EXERCISE PROMPT: Below are the entries; count the lines in them that contain the word "delta" and give only the number.
Segment Start: SUPPLIED RECORDS
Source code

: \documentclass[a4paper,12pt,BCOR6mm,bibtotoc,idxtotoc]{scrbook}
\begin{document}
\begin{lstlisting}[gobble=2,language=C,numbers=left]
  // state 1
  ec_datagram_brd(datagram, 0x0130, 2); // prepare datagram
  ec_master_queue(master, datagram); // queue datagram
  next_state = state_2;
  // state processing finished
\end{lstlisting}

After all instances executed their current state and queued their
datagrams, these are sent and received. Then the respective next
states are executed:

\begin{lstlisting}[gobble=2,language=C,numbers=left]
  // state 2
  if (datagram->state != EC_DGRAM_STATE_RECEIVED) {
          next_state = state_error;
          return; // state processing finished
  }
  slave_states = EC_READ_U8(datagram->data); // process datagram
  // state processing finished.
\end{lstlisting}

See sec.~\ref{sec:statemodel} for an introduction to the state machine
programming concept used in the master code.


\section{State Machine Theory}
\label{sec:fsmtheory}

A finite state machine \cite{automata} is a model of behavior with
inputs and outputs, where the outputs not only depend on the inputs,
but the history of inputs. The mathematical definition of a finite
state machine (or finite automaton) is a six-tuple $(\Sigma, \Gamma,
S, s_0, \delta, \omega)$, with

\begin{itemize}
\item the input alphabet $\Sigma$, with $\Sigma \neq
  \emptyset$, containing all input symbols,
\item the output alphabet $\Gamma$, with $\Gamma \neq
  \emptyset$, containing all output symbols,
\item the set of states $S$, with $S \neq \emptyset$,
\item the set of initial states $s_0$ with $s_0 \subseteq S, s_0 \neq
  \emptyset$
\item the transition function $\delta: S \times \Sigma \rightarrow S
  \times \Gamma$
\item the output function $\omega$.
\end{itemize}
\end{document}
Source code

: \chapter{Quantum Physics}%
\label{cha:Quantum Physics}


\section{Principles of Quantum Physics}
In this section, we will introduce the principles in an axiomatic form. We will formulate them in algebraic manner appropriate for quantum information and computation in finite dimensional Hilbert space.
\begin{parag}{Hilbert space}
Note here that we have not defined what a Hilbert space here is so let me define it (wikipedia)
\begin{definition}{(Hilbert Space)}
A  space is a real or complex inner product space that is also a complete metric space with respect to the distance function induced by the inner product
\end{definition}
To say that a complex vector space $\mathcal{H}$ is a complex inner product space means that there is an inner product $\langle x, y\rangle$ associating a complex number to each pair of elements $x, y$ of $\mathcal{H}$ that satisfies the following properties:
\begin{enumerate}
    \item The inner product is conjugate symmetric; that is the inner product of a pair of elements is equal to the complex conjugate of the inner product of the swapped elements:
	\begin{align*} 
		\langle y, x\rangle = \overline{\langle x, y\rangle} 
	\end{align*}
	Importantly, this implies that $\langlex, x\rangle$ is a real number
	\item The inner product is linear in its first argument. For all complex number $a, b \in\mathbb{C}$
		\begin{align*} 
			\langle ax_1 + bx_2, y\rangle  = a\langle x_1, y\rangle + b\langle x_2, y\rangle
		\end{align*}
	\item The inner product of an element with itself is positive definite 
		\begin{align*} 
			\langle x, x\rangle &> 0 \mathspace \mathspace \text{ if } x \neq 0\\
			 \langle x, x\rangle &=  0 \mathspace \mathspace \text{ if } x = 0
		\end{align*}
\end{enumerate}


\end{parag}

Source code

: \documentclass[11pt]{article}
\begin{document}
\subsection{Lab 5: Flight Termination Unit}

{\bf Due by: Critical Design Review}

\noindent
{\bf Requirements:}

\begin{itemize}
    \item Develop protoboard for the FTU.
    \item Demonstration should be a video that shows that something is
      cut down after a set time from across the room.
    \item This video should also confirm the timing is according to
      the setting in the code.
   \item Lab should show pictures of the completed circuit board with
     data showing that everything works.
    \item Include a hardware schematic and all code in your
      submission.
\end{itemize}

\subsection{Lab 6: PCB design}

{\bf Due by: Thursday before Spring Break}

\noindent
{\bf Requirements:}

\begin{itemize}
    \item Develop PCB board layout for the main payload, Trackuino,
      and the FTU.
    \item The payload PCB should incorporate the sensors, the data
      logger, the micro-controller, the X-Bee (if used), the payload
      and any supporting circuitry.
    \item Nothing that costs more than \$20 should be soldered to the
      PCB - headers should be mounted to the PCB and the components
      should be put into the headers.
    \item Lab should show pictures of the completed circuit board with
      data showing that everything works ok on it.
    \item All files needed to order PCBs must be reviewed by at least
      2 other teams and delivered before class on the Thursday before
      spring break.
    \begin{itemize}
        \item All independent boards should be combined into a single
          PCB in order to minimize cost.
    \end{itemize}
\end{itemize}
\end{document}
Segment End: SUPPLIED RECORDS
YOUR SOLUTION: 2